3
votes

I have multiple semi-transparent polygons, each has a RGBA fill color. I want to plot them all on an image by using OpenCV.

The polygons may overlap with each other. And I want to blend the overlapping parts.

I have tried this with System::Drawing::Graphics.FillPolygon in .net and it worked as what I expected. Each polygon added to the canvas only affects the area it is covering and overlapping area is blended between all involved polygons as the image below shows.

enter image description here

However, I cannot get this expected image in OpenCV.

First of all, I cannot simply use cv::fillPoly() or cv::fillConvexPoly because the documentation says:

The functions do not support alpha-transparency when the target image is 4-channel. In this case, the color[3] is simply copied to the repainted pixels. Thus, if you want to paint semi-transparent shapes, you can paint them in a separate buffer and then blend it with the main image.

Neither can I get the desired result by plotting polygons on different cv::Mat and blending them using addWeighted alternatives as suggested here.
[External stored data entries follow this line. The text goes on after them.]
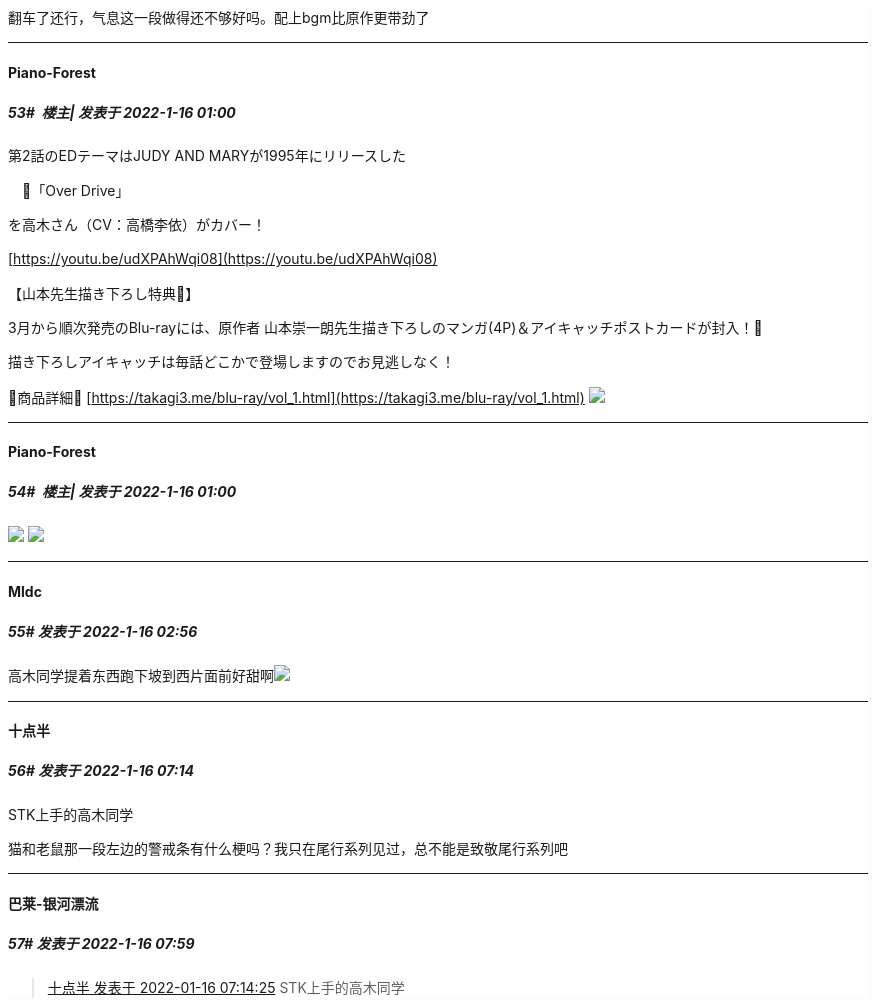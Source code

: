 翻车了还行，气息这一段做得还不够好吗。配上bgm比原作更带劲了

*****

####  Piano-Forest  
##### 53#         楼主| 发表于 2022-1-16 01:00

第2話のEDテーマはJUDY AND MARYが1995年にリリースした

　🎵「Over Drive」

を高木さん（CV：高橋李依）がカバー！

[https://youtu.be/udXPAhWqi08](https://youtu.be/udXPAhWqi08)

【山本先生描き下ろし特典🎁】

3月から順次発売のBlu-rayには、原作者 山本崇一朗先生描き下ろしのマンガ(4P)＆アイキャッチポストカードが封入！🎨

描き下ろしアイキャッチは毎話どこかで登場しますのでお見逃しなく！

🔽商品詳細🔽
[https://takagi3.me/blu-ray/vol_1.html](https://takagi3.me/blu-ray/vol_1.html)
<img src="https://p.sda1.dev/4/d20ce7fc6ca4a4dbb6304fa81378e31f/20220116_005937.jpg" referrerpolicy="no-referrer">

*****

####  Piano-Forest  
##### 54#         楼主| 发表于 2022-1-16 01:00

<img src="https://p.sda1.dev/4/3aba6e39348af49021a6d6ccf019021f/20220116_005257.jpg" referrerpolicy="no-referrer">
<img src="https://p.sda1.dev/4/07855738279fa368c0304285e5bad0aa/20220116_005304.jpg" referrerpolicy="no-referrer">

*****

####  Mldc  
##### 55#       发表于 2022-1-16 02:56

高木同学提着东西跑下坡到西片面前好甜啊<img src="https://static.saraba1st.com/image/smiley/face2017/074.png" referrerpolicy="no-referrer">

*****

####  十点半  
##### 56#       发表于 2022-1-16 07:14

STK上手的高木同学

猫和老鼠那一段左边的警戒条有什么梗吗？我只在尾行系列见过，总不能是致敬尾行系列吧

*****

####  巴莱-银河漂流  
##### 57#       发表于 2022-1-16 07:59

<blockquote><a href="httphttps://bbs.saraba1st.com/2b/forum.php?mod=redirect&amp;goto=findpost&amp;pid=54308573&amp;ptid=2023126" target="_blank">十点半 发表于 2022-01-16 07:14:25</a>
STK上手的高木同学
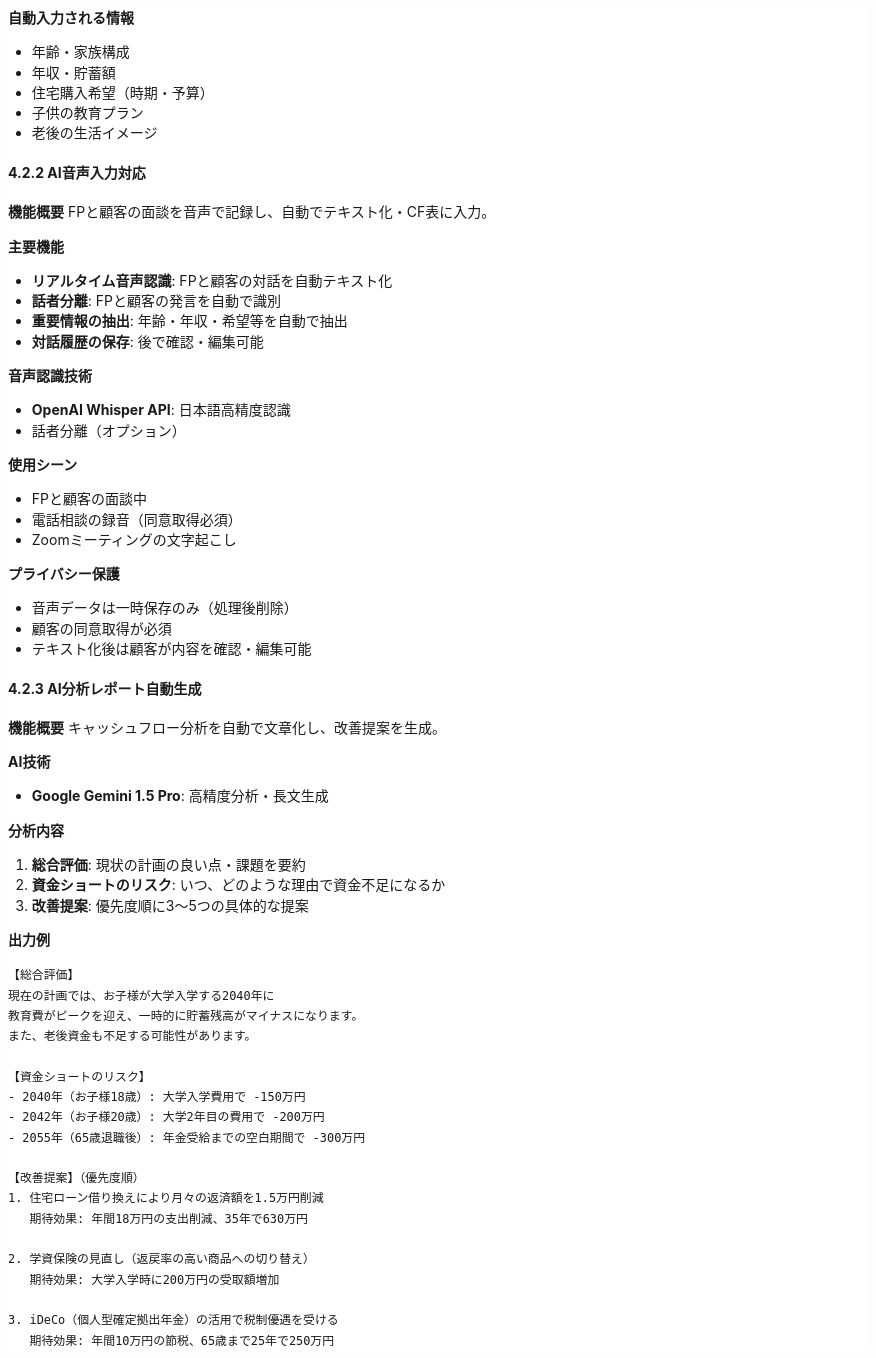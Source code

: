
 ```
```

**自動入力される情報**
- 年齢・家族構成
- 年収・貯蓄額
- 住宅購入希望（時期・予算）
- 子供の教育プラン
- 老後の生活イメージ

#### 4.2.2 AI音声入力対応

**機能概要**
FPと顧客の面談を音声で記録し、自動でテキスト化・CF表に入力。

**主要機能**
- **リアルタイム音声認識**: FPと顧客の対話を自動テキスト化
- **話者分離**: FPと顧客の発言を自動で識別
- **重要情報の抽出**: 年齢・年収・希望等を自動で抽出
- **対話履歴の保存**: 後で確認・編集可能

**音声認識技術**
- **OpenAI Whisper API**: 日本語高精度認識
- 話者分離（オプション）

**使用シーン**
- FPと顧客の面談中
- 電話相談の録音（同意取得必須）
- Zoomミーティングの文字起こし

**プライバシー保護**
- 音声データは一時保存のみ（処理後削除）
- 顧客の同意取得が必須
- テキスト化後は顧客が内容を確認・編集可能

#### 4.2.3 AI分析レポート自動生成

**機能概要**
キャッシュフロー分析を自動で文章化し、改善提案を生成。

**AI技術**
- **Google Gemini 1.5 Pro**: 高精度分析・長文生成

**分析内容**
1. **総合評価**: 現状の計画の良い点・課題を要約
2. **資金ショートのリスク**: いつ、どのような理由で資金不足になるか
3. **改善提案**: 優先度順に3〜5つの具体的な提案

**出力例**
```
【総合評価】
現在の計画では、お子様が大学入学する2040年に
教育費がピークを迎え、一時的に貯蓄残高がマイナスになります。
また、老後資金も不足する可能性があります。

【資金ショートのリスク】
- 2040年（お子様18歳）: 大学入学費用で -150万円
- 2042年（お子様20歳）: 大学2年目の費用で -200万円
- 2055年（65歳退職後）: 年金受給までの空白期間で -300万円

【改善提案】（優先度順）
1. 住宅ローン借り換えにより月々の返済額を1.5万円削減
   期待効果: 年間18万円の支出削減、35年で630万円

2. 学資保険の見直し（返戻率の高い商品への切り替え）
   期待効果: 大学入学時に200万円の受取額増加

3. iDeCo（個人型確定拠出年金）の活用で税制優遇を受ける
   期待効果: 年間10万円の節税、65歳まで25年で250万円
```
The weighted factor I used here is the weighted alpha value for each polygon, i.e.

weight[i] = alpha[i] / sum(alpha[i])
canvas = sum(weight[i] * polygon[i])

The problem with this method is that every polygon will affect all other polygons on the canvas because its alpha value is used in calculating weight for each polygon. When a new polygon is added to the canvas, all pixels on the canvas are changed, not only the area that this polygon covers.

Any ideas on this problem?

1

1 Answers

2
votes

Blending is a more complex topic than it might seem. There are several common blending strategies. A good explanation with pictures can be found in the QML docs (under "mode" parameter): http://doc.qt.io/qt-5/qml-qtgraphicaleffects-blend.html

After you created your matrix that contains the polygon, you have to do the blending yourself, as you already started. In your routine, you are using adaptive normalization of intensity values. This guarantees that there is no over-saturation.

If you want your polygon drawing not affect the overall brightness of the image, you would have to forego the normalization. You just use the blending strategy that fits your application best and only apply a weighting to the polygon, not the source image.

E.g. canvas = canvas + 0.2*polygon[i] (simple addition)

Based on the strategy you want to employ you may need to render the polygon on a black or white backdrop before blending.